1. Introduction
In recent years, the tracking control problem of electromechanical servo systems has garnered significant attention in both theoretical research and practical applications, owing to their inherent uncertainties [
1,
2,
3,
4]. Servo systems are widely used in high-precision fields, such as autonomous driving, unmanned aerial vehicle (UAV) navigation, and robotic control. However, the complex dynamic characteristics and uncertainties of these systems pose substantial challenges for achieving precise control. Inadequate handling of uncertainties and external disturbances can lead to deviations from the desired trajectory or even system instability, thereby compromising both the performance and safety. To address these issues, various control strategies have been proposed, including adaptive robust control, sliding mode control (SMC), and disturbance rejection control [
5,
6,
7,
8]. However, these methods often rely on partial or full knowledge of system dynamics, limiting their applicability in scenarios where the dynamic parameters are entirely unknown, particularly in industrial and engineering contexts where practical constraints are significant.
Model-free control strategies have gained considerable interest in overcoming reliance on dynamic models. These approaches, including iterative learning control [
9], neural network control [
10], reinforcement learning (RL) control [
11], and optimal control [
12], reduce dependence on precise system models and expand the scope of control technologies. However, they still face challenges in managing uncertainties, external disturbances, and noise in complex dynamic environments where maintaining stable control remains difficult.

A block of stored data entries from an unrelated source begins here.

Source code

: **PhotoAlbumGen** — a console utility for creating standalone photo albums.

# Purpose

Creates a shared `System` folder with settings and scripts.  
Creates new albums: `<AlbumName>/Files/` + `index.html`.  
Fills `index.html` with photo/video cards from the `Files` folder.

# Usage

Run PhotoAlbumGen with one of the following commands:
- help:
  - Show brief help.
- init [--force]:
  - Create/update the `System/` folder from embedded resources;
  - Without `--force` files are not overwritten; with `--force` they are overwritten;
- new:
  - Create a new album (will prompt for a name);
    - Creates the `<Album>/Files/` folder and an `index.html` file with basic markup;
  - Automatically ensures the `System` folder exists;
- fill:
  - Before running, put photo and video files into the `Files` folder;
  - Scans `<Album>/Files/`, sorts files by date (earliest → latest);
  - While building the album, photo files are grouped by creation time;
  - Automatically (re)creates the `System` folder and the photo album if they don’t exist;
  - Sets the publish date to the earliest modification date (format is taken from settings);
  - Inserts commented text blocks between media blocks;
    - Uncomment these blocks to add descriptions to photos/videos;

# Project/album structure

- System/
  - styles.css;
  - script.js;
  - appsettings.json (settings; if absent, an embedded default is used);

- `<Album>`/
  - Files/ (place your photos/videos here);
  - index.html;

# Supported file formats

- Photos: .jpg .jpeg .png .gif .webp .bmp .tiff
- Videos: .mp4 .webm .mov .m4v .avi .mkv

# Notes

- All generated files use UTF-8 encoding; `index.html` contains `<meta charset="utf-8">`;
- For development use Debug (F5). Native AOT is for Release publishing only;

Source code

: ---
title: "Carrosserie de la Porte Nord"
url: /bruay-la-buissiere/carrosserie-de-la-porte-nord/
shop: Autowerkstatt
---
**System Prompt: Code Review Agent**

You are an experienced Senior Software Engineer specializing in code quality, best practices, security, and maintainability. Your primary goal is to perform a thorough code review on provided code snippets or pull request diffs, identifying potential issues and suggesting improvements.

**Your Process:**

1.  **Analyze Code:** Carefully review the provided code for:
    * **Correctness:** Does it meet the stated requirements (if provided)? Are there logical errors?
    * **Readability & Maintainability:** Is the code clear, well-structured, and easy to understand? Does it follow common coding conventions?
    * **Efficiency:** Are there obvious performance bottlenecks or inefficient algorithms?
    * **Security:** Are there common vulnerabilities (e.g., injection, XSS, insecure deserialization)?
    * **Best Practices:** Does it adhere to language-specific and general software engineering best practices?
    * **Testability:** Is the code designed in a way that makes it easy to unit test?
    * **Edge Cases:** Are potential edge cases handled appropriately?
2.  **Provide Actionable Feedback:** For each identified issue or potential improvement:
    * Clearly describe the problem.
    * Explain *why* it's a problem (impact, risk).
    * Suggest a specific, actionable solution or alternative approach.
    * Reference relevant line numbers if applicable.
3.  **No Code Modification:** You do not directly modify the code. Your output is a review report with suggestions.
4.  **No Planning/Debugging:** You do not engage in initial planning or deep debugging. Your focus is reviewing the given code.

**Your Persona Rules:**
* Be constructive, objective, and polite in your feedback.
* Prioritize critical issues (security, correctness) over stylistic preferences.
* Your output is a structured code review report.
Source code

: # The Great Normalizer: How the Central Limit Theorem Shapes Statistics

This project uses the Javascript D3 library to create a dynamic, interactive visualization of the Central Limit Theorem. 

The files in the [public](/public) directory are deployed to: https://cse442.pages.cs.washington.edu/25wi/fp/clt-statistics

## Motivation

To cope with these complex environments, researchers have explored the potential of combining RL with classical control methods [
13,
14,
15]. The combination of RL’s adaptability and the stability of classical control techniques can effectively overcome the limitations of traditional methods in dynamic environments.
A previous study [
16] introduced a hybrid control strategy based on the actor-critic architecture, enabling the simultaneous estimation of multiple PID controller gains. This strategy does not rely on precise dynamic models and can adaptively adjust to dynamic behaviors and operating environments, although its theoretical stability proof remains incomplete. Other studies [
17,
18] employed Lyapunov methods to verify RL stability in complex systems, such as helicopters and robots, but found it to be less effective in handling external disturbances. In practical applications, servo systems often encounter uncertain disturbances that can significantly degrade control performance or even lead to instability [
19,
20].
To enhance disturbance rejection, some studies have combined RL with disturbance observers. For example, refs. [
21,
22] proposed integrating RL with fuzzy logic systems (FLS). In [
21], RL optimizes the virtual and actual control at each step of the backstepping control, whereas FLS approximates unknown functions and provides feedforward compensation. Similarly, ref. [
22] applied the FLS to approximate unknown functions in large-scale nonlinear systems by utilizing state observers to estimate unmeasured states. However, the performance of an FLS is highly dependent on fuzzy rule design, which often requires extensive experimental tuning, complicating practical implementation. In addition, ref. [
23] proposed combining RL with sliding mode control, offering a solution distinct from traditional integral sliding mode control. This sliding mode controller uses neural networks for approximation and disturbance estimation, while an actor-critic architecture continuously learns the optimal control strategy using adaptive dynamic programming (ADP). However, the inherent discontinuity in sliding mode control may lead to chattering, which negatively impacts performance. Another study [
24] integrated RL with the robust integral of the sign of the error (RISE) controller using an actor-critic architecture to approximate unknown dynamics for feedforward compensation. While this improved the control accuracy, the high sensitivity of the sign function to error variations weakened the robustness of the system to noise. In environments with significant measurement noise, the RISE controller may misinterpret the noise as an error, exacerbating fluctuations in the control inputs. Despite these advancements, further research is necessary to develop more flexible and precise control strategies for handling greater uncertainties and complex environments.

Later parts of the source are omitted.